La Aemet sobre el aviso por las tormentas del viernes: "El aviso rojo es un nivel de devastación más de lo que ocurrió"
A punto de cumplir una semana de las tormentas que sacudieron y arrasaron con Azuara, Villar y Herrera de los Navarros, Letux y otros pueblos de Zaragoza y Teruel, el delegado territorial de la Aemet en Aragón, Arcadio Blasco, ha vuelto a aclarar que el aviso naranja emitido por el organismo "cubrió exactamente lo que ocurrió". Cabe recordar que el aviso saltó a la palestra cuando el presidente del Gobierno de Aragón, Jorge Azcón, responsabilizó al organismo de no haber activado el aviso rojo (el más grave) alegando que "lo que hubo es mucho más que si se hubiese dado una alarma de color rojo".

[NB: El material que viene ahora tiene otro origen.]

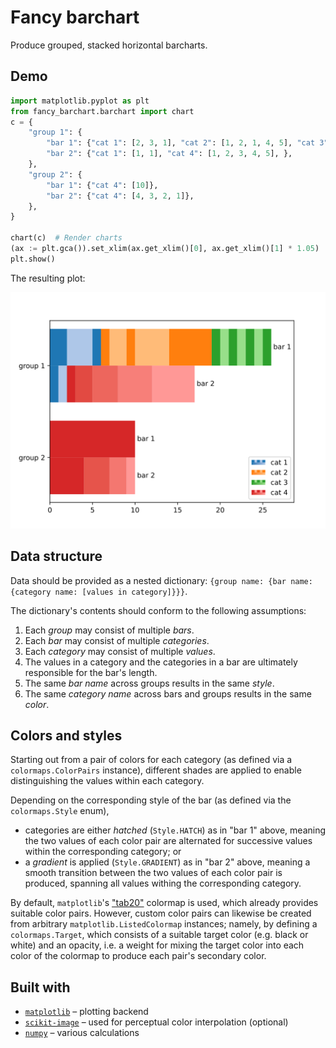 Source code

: # Fancy barchart

Produce grouped, stacked horizontal barcharts.

## Demo

```python
import matplotlib.pyplot as plt
from fancy_barchart.barchart import chart
c = {
    "group 1": {
        "bar 1": {"cat 1": [2, 3, 1], "cat 2": [1, 2, 1, 4, 5], "cat 3": [1, 1, 1, 1, 1, 1, 1]},
        "bar 2": {"cat 1": [1, 1], "cat 4": [1, 2, 3, 4, 5], },
    },
    "group 2": {
        "bar 1": {"cat 4": [10]},
        "bar 2": {"cat 4": [4, 3, 2, 1]},
    },
}

chart(c)  # Render charts
(ax := plt.gca()).set_xlim(ax.get_xlim()[0], ax.get_xlim()[1] * 1.05)  # Adjust x limits for bar 1's label
plt.show()
```
The resulting plot:

![resulting chart](resources/pics/sample_chart.svg)

## Data structure

Data should be provided as a nested dictionary: `{group name: {bar name: {category name: [values in category]}}}`.

The dictionary's contents should conform to the following assumptions:

1. Each *group* may consist of multiple *bars*.
2. Each *bar* may consist of multiple *categories*.
3. Each *category* may consist of multiple *values*.
4. The values in a category and the categories in a bar are ultimately responsible for the bar's length.
5. The same *bar name* across groups results in the same *style*.
6. The same *category name* across bars and groups results in the same *color*.

## Colors and styles

Starting out from a pair of colors for each category (as defined via a `colormaps.ColorPairs` instance), different
shades are applied to enable distinguishing the values within each category.

Depending on the corresponding style of the bar (as defined via the `colormaps.Style` enum), 

* categories are either *hatched* (`Style.HATCH`) as in "bar 1" above, meaning the two values of each color pair are
  alternated for successive values within the corresponding category; or
* a *gradient* is applied (`Style.GRADIENT`) as in "bar 2" above, meaning a smooth transition between the two values of
  each color pair is produced, spanning all values withing the corresponding category.

By default, `matplotlib`'s ["tab20"](https://matplotlib.org/stable/users/explain/colors/colormaps.html#qualitative)
colormap is used, which already provides suitable color pairs. However, custom color pairs can likewise be created from
arbitrary `matplotlib.ListedColormap` instances; namely, by defining a `colormaps.Target`, which consists of a
suitable target color (e.g. black or white) and an opacity, i.e. a weight for mixing the target color into each color of
the colormap to produce each pair's secondary color.

## Built with

* [`matplotlib`](https://matplotlib.org/) – plotting backend
* [`scikit-image`](https://scikit-image.org/) – used for perceptual color interpolation (optional)
* [`numpy`](https://numpy.org/) – various calculations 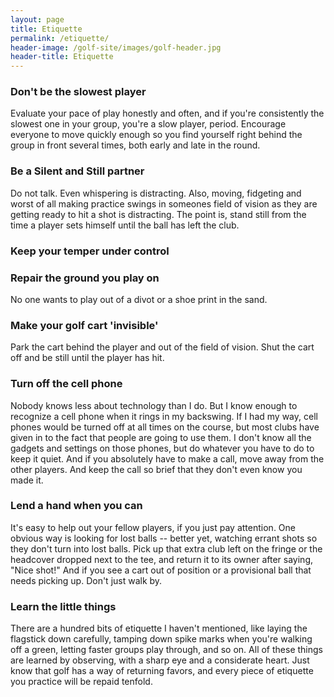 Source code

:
 ```yaml
---
layout: page
title: Etiquette
permalink: /etiquette/
header-image: /golf-site/images/golf-header.jpg
header-title: Etiquette
---
```

### Don't be the slowest player

Evaluate your pace of play honestly and often, and if you're consistently the slowest one in your group, you're a slow player, period. Encourage everyone to move quickly enough so you find yourself right behind the group in front several times, both early and late in the round.

### Be a Silent and Still partner

Do not talk. Even whispering is distracting. Also, moving, fidgeting and worst of all making practice swings in someones field of vision as they are getting ready to hit a shot is distracting. The point is, stand still from the time a player sets himself until the ball has left the club.

### Keep your temper under control

### Repair the ground you play on

No one wants to play out of a divot or a shoe print in the sand.

### Make your golf cart 'invisible'

Park the cart behind the player and out of the field of vision. Shut the cart off and be still until the player has hit.

### Turn off the cell phone

Nobody knows less about technology than I do. But I know enough to recognize a cell phone when it rings in my backswing. If I had my way, cell phones would be turned off at all times on the course, but most clubs have given in to the fact that people are going to use them. I don't know all the gadgets and settings on those phones, but do whatever you have to do to keep it quiet. And if you absolutely have to make a call, move away from the other players. And keep the call so brief that they don't even know you made it.

### Lend a hand when you can

It's easy to help out your fellow players, if you just pay attention. One obvious way is looking for lost balls -- better yet, watching errant shots so they don't turn into lost balls. Pick up that extra club left on the fringe or the headcover dropped next to the tee, and return it to its owner after saying, "Nice shot!" And if you see a cart out of position or a provisional ball that needs picking up. Don't just walk by.

### Learn the little things

There are a hundred bits of etiquette I haven't mentioned, like laying the flagstick down carefully, tamping down spike marks when you're walking off a green, letting faster groups play through, and so on. All of these things are learned by observing, with a sharp eye and a considerate heart. Just know that golf has a way of returning favors, and every piece of etiquette you practice will be repaid tenfold.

Tal como explicaba Blasco este jueves, el aviso rojo contempla "tormentas muy fuertes que por sus características excepcionales pueden tener un alto impacto. Esto ya sería el nivel máximo, un nivel de devastación o, mejor dicho, de daños contra vidas y bienes todavía más elevado de lo que ocurrió. Todavía más".
La emisión de avisos de fenómenos meteorológicos adversos y los respectivos umbrales se recogen en el Plan Meteoalerta, tal como ha explicado Blasco. Así, el aviso naranja (la Aemet ha asegurado que ellos emiten avisos, no alertas) implica "tormentas muy fuertes, tormentas con extraordinario aparato eléctrico acompañadas de precipitaciones localmente muy fuertes o torrenciales y/o rachas máximas de viento muy fuertes superiores a 90 kilómetros hora o huracanadas y/o granizo de diámetro superior a dos centímetros".
A este respecto, ha vuelto a repetir la cronología de los hechos y la actuación de la Aemet. "Ya el jueves por la noche emitió un aviso amarillo por tormentas, granizo, etc. Ya se estaba diciendo el jueves que el viernes por la tarde iba a haber tormentas fuertes. El viernes por la mañana, a las 8.49 hora local, se actualizó el aviso amarillo anterior y se pasó a naranja. Lo que ocurrió realmente fue un fenómeno evidentemente violento. Se llegaron a acumular 90 litros por metro cuadrado en un pluviómetro de Herrera de los Navarros y con una estimación, ojo, no es un dato observado, se nos dice que se pudo llegar a la zona máxima de precipitación a una acumulación de 180 litros por metro cuadrado".
Por último, ha explicado que "no se trató de un episodio de lluvias torrenciales generalizadas para nada" sino que fue un "fenómeno extremadamente local". "Hay que poner en valor sobre todo la anticipación a la predicción de un fenómeno tan difícilmente predecible. Desde el jueves y primera hora del viernes ya se dijo que iba a haber tormentas muy fuertes con el aviso naranja", ha concluido.